Required action:
Every line in the data below that includes "JorgeFigueroa" belongs in the answer, copied as it stands.

Exercise material:
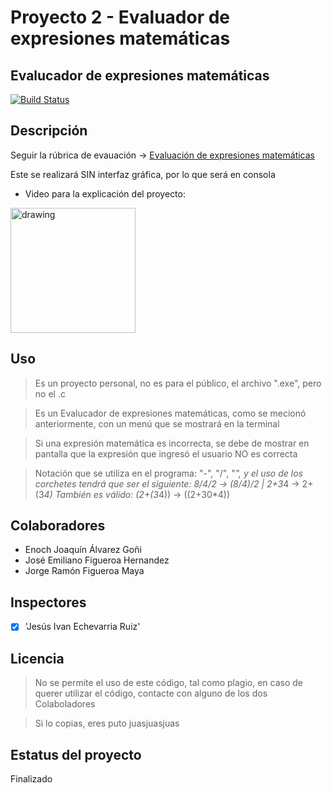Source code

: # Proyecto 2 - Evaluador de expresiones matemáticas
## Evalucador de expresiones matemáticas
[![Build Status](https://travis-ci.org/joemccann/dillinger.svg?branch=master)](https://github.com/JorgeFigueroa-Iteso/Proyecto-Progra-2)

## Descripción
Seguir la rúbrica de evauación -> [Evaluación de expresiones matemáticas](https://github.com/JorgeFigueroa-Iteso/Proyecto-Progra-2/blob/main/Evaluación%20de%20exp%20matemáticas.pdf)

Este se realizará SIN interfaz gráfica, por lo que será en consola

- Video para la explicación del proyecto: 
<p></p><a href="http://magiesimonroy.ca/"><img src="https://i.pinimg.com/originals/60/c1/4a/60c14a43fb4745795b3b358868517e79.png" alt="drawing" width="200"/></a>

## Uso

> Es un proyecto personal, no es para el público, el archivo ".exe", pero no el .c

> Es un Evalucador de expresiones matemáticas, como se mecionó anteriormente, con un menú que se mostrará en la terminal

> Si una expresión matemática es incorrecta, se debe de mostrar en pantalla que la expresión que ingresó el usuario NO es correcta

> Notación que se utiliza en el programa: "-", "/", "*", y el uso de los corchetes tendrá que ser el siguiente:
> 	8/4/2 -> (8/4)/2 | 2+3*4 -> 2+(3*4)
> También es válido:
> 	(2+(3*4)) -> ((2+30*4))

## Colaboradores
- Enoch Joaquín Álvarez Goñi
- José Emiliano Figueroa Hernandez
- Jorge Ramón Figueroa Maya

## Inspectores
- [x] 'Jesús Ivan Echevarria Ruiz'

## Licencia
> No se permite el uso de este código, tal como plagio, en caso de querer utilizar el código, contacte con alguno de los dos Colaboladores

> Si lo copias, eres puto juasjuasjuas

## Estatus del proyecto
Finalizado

Solution to this task:
[![Build Status](https://travis-ci.org/joemccann/dillinger.svg?branch=master)](https://github.com/JorgeFigueroa-Iteso/Proyecto-Progra-2)
Seguir la rúbrica de evauación -> [Evaluación de expresiones matemáticas](https://github.com/JorgeFigueroa-Iteso/Proyecto-Progra-2/blob/main/Evaluación%20de%20exp%20matemáticas.pdf)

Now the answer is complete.